_REQUIRED ACTION_: Produce as output only the lines below starting at the line with "escolhidos para o" and continuing through the line with "conjunto de dados de validação.", each one exactly as written.
----
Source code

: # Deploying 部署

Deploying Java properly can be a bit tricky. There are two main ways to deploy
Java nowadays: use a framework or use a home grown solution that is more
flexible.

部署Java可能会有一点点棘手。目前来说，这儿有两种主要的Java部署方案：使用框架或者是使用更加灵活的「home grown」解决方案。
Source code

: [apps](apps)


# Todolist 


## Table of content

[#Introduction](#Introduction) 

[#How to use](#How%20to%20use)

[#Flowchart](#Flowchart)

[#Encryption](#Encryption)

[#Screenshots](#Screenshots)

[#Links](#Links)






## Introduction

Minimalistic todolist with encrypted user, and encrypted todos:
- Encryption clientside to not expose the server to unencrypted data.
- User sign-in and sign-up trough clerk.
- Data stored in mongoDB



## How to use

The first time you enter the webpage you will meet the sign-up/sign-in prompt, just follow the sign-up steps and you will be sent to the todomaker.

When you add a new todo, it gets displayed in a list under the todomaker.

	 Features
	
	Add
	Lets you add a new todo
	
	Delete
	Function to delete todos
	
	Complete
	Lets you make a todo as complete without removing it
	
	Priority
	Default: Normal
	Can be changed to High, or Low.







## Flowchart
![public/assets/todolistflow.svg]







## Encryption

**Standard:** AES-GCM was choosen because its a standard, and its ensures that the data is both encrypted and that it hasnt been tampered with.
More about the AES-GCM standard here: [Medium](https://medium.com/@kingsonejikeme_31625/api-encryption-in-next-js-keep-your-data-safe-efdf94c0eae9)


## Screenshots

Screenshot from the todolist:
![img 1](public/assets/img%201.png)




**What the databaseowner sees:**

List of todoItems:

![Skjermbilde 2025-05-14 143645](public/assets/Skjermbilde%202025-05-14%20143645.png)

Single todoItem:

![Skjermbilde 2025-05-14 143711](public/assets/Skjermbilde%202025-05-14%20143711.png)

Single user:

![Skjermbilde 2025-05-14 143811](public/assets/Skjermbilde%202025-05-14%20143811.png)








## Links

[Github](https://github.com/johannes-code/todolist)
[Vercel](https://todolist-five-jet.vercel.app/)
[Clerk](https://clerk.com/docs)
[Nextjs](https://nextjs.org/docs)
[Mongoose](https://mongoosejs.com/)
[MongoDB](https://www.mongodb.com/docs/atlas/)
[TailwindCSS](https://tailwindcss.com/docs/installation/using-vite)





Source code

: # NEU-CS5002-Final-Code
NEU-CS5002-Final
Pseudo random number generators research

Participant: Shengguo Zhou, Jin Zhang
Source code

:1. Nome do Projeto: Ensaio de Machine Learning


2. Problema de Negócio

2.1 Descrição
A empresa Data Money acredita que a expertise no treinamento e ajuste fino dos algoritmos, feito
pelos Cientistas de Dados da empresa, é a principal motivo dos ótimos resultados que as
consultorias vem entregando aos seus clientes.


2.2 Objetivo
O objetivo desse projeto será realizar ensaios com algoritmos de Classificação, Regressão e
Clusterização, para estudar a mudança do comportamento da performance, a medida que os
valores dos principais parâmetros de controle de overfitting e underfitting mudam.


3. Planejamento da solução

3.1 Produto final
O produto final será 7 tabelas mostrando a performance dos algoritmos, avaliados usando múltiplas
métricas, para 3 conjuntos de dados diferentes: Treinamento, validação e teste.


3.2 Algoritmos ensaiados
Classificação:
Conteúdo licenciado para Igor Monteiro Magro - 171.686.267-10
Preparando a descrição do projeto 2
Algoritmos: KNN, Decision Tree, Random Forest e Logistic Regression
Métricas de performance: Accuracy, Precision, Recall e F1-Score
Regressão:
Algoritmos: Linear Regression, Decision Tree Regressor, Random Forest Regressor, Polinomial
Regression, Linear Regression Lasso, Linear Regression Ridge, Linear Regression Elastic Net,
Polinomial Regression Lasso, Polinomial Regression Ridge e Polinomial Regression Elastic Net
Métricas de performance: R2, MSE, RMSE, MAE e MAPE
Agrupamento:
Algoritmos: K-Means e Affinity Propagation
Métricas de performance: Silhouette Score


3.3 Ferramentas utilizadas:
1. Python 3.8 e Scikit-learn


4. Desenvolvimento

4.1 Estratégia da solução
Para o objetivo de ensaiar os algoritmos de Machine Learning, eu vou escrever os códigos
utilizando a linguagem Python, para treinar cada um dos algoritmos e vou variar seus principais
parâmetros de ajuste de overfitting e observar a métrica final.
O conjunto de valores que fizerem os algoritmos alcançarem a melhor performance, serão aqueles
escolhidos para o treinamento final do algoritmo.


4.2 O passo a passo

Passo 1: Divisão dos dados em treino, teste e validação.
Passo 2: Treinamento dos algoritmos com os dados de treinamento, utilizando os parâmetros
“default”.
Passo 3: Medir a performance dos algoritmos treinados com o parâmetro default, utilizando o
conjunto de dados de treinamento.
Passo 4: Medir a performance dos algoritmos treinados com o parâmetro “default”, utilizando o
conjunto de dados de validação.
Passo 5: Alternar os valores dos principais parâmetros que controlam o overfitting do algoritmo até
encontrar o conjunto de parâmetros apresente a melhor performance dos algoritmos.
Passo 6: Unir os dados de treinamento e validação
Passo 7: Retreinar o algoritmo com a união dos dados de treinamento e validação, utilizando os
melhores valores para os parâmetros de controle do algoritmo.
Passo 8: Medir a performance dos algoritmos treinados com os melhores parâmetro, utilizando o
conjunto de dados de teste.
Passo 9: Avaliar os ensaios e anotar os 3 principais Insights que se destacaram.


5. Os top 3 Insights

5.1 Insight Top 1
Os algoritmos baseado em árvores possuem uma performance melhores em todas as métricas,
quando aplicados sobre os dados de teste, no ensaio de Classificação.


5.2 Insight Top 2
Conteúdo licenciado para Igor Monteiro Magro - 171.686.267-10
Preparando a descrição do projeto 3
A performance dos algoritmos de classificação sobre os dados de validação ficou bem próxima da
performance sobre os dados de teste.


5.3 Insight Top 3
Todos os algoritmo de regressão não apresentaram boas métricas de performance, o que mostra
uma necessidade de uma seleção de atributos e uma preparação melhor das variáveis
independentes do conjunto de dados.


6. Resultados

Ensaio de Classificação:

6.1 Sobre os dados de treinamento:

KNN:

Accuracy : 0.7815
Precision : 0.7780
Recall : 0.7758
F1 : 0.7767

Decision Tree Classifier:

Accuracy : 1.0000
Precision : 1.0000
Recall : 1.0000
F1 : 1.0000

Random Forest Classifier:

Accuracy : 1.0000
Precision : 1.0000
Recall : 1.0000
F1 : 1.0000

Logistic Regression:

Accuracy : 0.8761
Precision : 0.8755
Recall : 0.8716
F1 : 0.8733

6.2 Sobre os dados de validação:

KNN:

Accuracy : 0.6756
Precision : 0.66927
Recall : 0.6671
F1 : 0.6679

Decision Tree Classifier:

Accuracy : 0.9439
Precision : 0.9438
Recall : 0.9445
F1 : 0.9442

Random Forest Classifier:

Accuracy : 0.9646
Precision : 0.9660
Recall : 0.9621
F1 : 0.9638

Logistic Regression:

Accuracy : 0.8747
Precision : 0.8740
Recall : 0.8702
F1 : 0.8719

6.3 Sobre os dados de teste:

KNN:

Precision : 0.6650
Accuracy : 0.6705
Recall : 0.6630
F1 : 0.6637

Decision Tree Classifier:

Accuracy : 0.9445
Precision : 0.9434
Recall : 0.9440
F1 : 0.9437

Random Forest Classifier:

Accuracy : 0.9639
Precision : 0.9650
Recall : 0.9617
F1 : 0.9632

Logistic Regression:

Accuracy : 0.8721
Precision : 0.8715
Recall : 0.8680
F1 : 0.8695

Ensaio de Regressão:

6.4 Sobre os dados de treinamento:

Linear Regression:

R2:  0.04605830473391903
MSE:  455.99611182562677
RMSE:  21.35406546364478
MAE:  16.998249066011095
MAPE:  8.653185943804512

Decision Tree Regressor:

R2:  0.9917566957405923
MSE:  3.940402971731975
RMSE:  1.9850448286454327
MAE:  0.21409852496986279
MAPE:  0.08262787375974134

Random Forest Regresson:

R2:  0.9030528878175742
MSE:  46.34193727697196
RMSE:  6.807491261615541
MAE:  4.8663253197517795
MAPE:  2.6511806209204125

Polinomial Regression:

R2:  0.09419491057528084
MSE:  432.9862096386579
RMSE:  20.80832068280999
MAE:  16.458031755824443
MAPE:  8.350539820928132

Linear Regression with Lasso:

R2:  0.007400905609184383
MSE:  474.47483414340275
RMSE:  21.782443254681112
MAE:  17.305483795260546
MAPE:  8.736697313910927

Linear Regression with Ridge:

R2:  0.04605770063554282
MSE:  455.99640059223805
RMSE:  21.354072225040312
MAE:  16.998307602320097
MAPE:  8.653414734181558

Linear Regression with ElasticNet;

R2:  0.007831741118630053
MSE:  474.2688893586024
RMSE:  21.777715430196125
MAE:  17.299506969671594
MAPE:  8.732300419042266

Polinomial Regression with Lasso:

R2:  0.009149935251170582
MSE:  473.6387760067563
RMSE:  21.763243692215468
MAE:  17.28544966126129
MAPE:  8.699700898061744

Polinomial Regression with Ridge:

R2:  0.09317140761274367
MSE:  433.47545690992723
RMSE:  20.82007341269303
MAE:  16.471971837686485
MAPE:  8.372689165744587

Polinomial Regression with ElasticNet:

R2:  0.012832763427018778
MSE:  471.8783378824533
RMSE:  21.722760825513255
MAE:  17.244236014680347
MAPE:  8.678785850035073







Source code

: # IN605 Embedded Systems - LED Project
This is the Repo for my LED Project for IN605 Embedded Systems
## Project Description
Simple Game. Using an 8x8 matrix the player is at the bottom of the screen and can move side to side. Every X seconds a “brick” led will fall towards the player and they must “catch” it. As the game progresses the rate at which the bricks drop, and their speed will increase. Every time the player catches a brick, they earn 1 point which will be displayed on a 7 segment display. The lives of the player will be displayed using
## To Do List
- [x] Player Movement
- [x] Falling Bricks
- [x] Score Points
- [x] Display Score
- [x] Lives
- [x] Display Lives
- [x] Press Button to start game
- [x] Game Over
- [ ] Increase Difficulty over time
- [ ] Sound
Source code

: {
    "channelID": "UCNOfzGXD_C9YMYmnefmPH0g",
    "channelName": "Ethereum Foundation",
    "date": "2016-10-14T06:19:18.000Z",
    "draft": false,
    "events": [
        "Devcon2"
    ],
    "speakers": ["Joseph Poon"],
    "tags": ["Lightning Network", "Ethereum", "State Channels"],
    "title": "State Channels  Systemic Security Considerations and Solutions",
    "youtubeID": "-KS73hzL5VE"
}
----
_RESPONSE AREA_:
escolhidos para o treinamento final do algoritmo.


4.2 O passo a passo

Passo 1: Divisão dos dados em treino, teste e validação.
Passo 2: Treinamento dos algoritmos com os dados de treinamento, utilizando os parâmetros
“default”.
Passo 3: Medir a performance dos algoritmos treinados com o parâmetro default, utilizando o
conjunto de dados de treinamento.
Passo 4: Medir a performance dos algoritmos treinados com o parâmetro “default”, utilizando o
conjunto de dados de validação.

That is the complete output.